Phase balance measurements for product acceptance are usually additional requirements specified by purchasers. 50:50 is an ideal nominal but practical tolerances have to be applied. The question then becomes: what are the practical tolerance limits which is probably the thrust of the thread.

Steve Jones
Materials & Corrosion Engineer
 
There is no commercial Duplex SS material with 30 - 70% ferrite. That wouldn't be Duplex grade and couldn't be sold as Duplex material. There is however, a 30 - 70% ferrite acceptable limit in the WELD material. There are welding consumable and welding procedures to ensure the compliance with the above limits.
gr2vessels
 
You won't know whether it's 30-70% ferrite if you, as a purchaser, don't look for it in the first place and it gets through mechanical testing.

Steve Jones
Materials & Corrosion Engineer
 
I agree with gr2vessels - we often see 30-70% specified in the weld metal.

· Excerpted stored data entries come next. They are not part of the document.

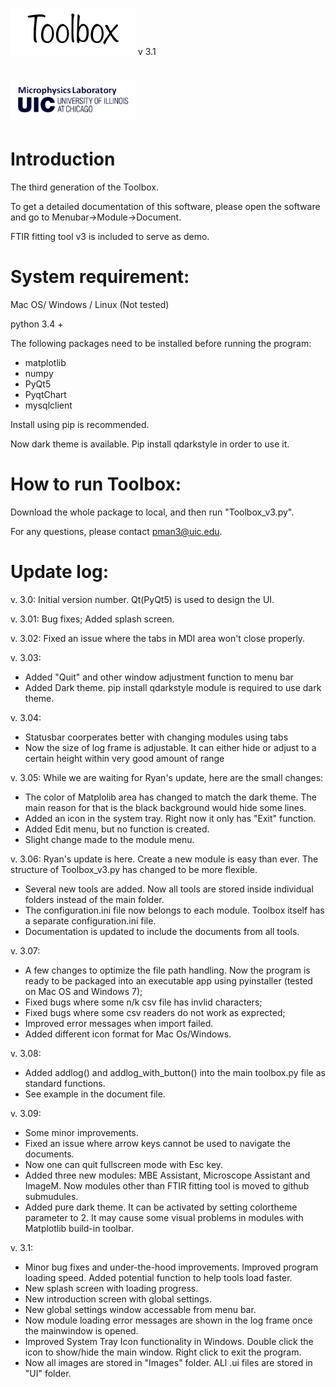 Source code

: <img src="https://github.com/manpeihong/Toolbox-v3/blob/master/Images/toolbox_b.png" width="200"> v 3.1
# <img src="https://github.com/manpeihong/Toolbox-v3/blob/master/Images/MPL_UIC_b.png" width="200">

# Introduction
The third generation of the Toolbox.

To get a detailed documentation of this software, please open the software and go to Menubar->Module->Document.

FTIR fitting tool v3 is included to serve as demo. 

# System requirement:

Mac OS/ Windows / Linux (Not tested)

python 3.4 +

The following packages need to be installed before running the program:

- matplotlib
- numpy
- PyQt5
- PyqtChart
- mysqlclient

Install using pip is recommended.

Now dark theme is available. Pip install qdarkstyle in order to use it. 

# How to run Toolbox:

Download the whole package to local, and then run "Toolbox_v3.py".

For any questions, please contact pman3@uic.edu.

# Update log:

v. 3.0: Initial version number. Qt(PyQt5) is used to design the UI. 

v. 3.01: Bug fixes; Added splash screen.  

v. 3.02: Fixed an issue where the tabs in MDI area won't close properly. 

v. 3.03: 
- Added "Quit" and other window adjustment function to menu bar
- Added Dark theme. pip install qdarkstyle module is required to use dark theme. 

v. 3.04: 
- Statusbar coorperates better with changing modules using tabs
- Now the size of log frame is adjustable. It can either hide or adjust to a certain height within very good amount of range

v. 3.05: While we are waiting for Ryan's update, here are the small changes: 
- The color of Matplolib area has changed to match the dark theme. The main reason for that is the black background would hide some lines. 
- Added an icon in the system tray.  Right now it only has "Exit" function. 
- Added Edit menu,  but no function is created. 
- Slight change made to the module menu. 
             
v. 3.06: Ryan's update is here. Create a new module is easy than ever. The structure of Toolbox_v3.py has changed to be more flexible. 
- Several new tools are added. Now all tools are stored inside individual folders instead of the main folder. 
- The configuration.ini file now belongs to each module. Toolbox itself has a separate configuration.ini file. ﻿
- Documentation is updated to include the documents from all tools.

v. 3.07: 
- A few changes to optimize the file path handling. Now the program is ready to be packaged into an executable app using pyinstaller (tested on Mac OS and Windows 7);
- Fixed bugs where some n/k csv file has invlid characters; 
- Fixed bugs where some csv readers do not work as exprected; 
- Improved error messages when import failed. 
- Added different icon format for Mac Os/Windows.

v. 3.08: 
- Added addlog() and addlog_with_button() into the main toolbox.py file as standard functions.
- See example in the document file. 

v. 3.09: 
- Some minor improvements. 
- Fixed an issue where arrow keys cannot be used to navigate the documents. 
- Now one can quit fullscreen mode with Esc key. 
- Added three new modules: MBE Assistant, Microscope Assistant and ImageM. Now modules other than FTIR fitting tool is moved to github submudules. 
- Added pure dark theme. It can be activated by setting colortheme parameter to 2. It may cause some visual problems in modules with Matplotlib build-in toolbar.
             
v. 3.1: 
- Minor bug fixes and under-the-hood improvements. Improved program loading speed. Added potential function to help tools load faster. 
- New splash screen with loading progress. 
- New introduction screen with global settings.
- New global settings window accessable from menu bar. 
- Now module loading error messages are shown in the log frame once the mainwindow is opened. 
- Improved System Tray Icon functionality in Windows. Double click the icon to show/hide the main window. Right click to exit the program.
- Now all images are stored in "Images" folder. ALl .ui files are stored in "UI" folder.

I have seen base material specified at 40-60%, 35-55% and 35-50% by different people.

Purchasers should specify what values they want and ask for ferrite count by ASTM E562, or estimated content by calculation (or Ferritscope) using ASTM A800.

Some years ago we made some duplex to a French spec(NF A 32-055 grade Z 6CNDU 20.08-M), specified with 15-40% ferrite.